As a professional insurance agent with State Farm for more than 13 years and 24 years in total with the company, Kevin Sevier understands what insurance means to you. And for most of us, insurance is what we see on TV: talking reptiles, Dr. Rick showing us how not to be our parents, and yes, even Jake giving out the Aaron Rodgers discount.
Our first impression is a non-stop parade of insurance commercials, and Sevier gets that. But more importantly, he understands that those commercials are just a way to get someone in the door. The rest is up to the agent.
“I’ve always been big on meeting clients face to face. If I’m doing business with a customer, I want that interaction,” he said. “If I can look you in eyes and you can look in mine, it builds that trust and that relationship.”
Your needs come first
That face-to-face time isn’t just about building trust, however. One key difference between what Sevier does and what you’ll generally find from the more impersonal insurance firms (the ones with those wacky commercials) is that Sevier is decidedly not just there to sell you insurance. Here’s there to sell you the right insurance.
“I want to advise my customers. If you call up some company you saw in a commercial and ask for the cheapest coverage, that’s what they’re going to give you,” he said. “But are they going to ask you what your needs are? No. And they really should do that.”
The consequences can be deadly. Let’s just say, as an example, that you spring for the cheapest insurance for your car just to meet the bare state minimums. And then let’s say you get into an accident. God forbid, let’s even say for the sake of argument there is a fatality involved. It’s a worst-case scenario, but then what is insurance if not planning for a worst-case scenario?
“In the state of South Carolina, in a situation like that, you could be sued for everything except for your pension, disability income and in some cases social security income,” Sevier said. Everything else would be fair game: the equity from your house, the money in your retirement account, even future earnings from your job, social security and tax returns. In short, it could mean financial ruin. And all because the funny commercial folks sold you the bare minimum.
“I want that relationship so we can have that conversation about what your needs might actually be,” Sevier said. “My job is easy if I’m the cheapest price. And a lot of times we are. But I hope it was a sale based on your needs and not just us being the cheapest price.”
Old school
That personable approach is one Sevier has honed over a long and distinguished career with State Farm. As he puts it, he graduated from the Citadel on a Saturday and started with State Farm on Monday. Starting off as a claims adjuster, he was given a unique opportunity to see the entire process from a different perspective.

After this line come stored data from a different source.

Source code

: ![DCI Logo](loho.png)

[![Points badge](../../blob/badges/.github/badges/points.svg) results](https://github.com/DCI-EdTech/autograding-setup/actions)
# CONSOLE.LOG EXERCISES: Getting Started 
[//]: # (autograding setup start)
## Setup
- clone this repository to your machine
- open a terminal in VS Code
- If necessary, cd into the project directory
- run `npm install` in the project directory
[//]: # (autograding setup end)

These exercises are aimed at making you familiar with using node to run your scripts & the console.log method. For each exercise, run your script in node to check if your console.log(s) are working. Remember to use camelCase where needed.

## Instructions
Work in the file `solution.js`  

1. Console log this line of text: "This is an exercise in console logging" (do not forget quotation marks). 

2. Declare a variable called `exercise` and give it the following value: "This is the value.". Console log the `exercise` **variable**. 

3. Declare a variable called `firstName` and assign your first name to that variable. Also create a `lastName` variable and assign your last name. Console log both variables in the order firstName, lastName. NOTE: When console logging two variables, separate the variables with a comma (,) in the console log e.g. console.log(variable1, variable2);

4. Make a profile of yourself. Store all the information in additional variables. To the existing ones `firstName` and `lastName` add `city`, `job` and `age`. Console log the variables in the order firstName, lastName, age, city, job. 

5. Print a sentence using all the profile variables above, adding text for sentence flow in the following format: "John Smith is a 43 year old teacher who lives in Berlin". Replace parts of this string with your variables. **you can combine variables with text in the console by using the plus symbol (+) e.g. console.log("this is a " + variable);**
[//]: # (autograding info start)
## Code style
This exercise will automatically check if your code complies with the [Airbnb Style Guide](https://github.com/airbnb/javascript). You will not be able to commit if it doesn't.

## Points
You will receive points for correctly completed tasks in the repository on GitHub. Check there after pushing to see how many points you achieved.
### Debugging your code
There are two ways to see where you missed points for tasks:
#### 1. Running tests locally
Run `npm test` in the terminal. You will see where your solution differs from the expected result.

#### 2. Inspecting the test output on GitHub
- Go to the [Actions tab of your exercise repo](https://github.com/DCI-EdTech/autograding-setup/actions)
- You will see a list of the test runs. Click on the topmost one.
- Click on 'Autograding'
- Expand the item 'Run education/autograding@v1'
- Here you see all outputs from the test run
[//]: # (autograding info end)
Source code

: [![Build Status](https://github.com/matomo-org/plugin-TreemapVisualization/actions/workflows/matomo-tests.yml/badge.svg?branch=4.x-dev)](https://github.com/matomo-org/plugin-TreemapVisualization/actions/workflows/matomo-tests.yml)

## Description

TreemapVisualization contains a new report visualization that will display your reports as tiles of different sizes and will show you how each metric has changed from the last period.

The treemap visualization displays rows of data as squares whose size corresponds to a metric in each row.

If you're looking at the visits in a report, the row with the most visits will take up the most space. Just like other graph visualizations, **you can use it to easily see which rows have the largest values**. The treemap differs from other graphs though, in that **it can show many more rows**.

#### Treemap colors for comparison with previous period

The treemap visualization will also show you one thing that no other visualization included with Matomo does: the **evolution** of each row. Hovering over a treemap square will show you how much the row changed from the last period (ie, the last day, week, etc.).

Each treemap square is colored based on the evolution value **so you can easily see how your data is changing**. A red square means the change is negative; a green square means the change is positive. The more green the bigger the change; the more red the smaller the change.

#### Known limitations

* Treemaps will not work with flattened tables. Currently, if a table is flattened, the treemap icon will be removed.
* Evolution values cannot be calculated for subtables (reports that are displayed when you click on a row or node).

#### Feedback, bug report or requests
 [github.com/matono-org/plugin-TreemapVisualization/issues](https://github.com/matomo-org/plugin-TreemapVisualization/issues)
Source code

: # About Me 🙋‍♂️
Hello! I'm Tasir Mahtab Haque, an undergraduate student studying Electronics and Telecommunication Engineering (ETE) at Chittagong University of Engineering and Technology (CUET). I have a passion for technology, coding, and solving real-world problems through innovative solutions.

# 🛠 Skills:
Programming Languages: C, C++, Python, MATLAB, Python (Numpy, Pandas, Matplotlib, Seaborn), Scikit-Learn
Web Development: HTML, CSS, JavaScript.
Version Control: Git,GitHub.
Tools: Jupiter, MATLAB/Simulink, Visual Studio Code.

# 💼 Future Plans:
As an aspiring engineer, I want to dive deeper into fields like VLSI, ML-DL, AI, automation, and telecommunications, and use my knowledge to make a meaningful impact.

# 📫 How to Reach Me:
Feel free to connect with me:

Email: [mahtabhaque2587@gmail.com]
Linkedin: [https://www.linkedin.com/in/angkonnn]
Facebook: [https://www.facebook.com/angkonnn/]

“I think that maybe sets me apart because I handled it from other side. And on the rare occasion their premiums wouldn’t cover what they needed, I would have to sit down and work with them to explain why,” he said.
He followed his tenure as a claims adjuster working for State Farm agent Troy Herndon in Charleston. Besides being Sevier’s father-in-law, Herndon had an outsized impact on the way he did business.
“What I noticed about him early on—we could go anywhere in the U.S., whether some small town or New York City, and someone would walk up and say, ‘Hey, Troy.’ We bumped into someone he knew anywhere and everywhere we went,” Sevier said. “I tried to develop based on watching him. He was the guy who shook a man’s hand. That’s how he did business and still does business that way today.”
That personalized approach informs Sevier’s hands-on style when it comes to serving his customers. And his next venture within State Farm, interning at Summerville-based agent Tony Pope’s office, set the stage for what was to come. Pope owns two successful agencies, which is a rarity in the world of State Farm, but he accomplished it by maintaining the mindset of a CEO.
“I never thought of being CEO of a business. I’m not a CEO. I’m an insurance agent,” Sevier said. “But I see these guys thinking bigger picture above what their office can do. That’s changed my view of what an insurance agent can do.”
These two mentors instilled in Sevier an old-school approach and a thirst to try something new. These two philosophies inform a leap forward that Sevier’s State Farm office is preparing to take.
New school
On the second floor of Kevin Sevier’s Buckwalter Place office, you’ll find a large room framed by raw timbers and insulation, electrical, phone and ethernet cables snaking down from the ceiling. It may not look like much now, but it holds the key to the office’s future.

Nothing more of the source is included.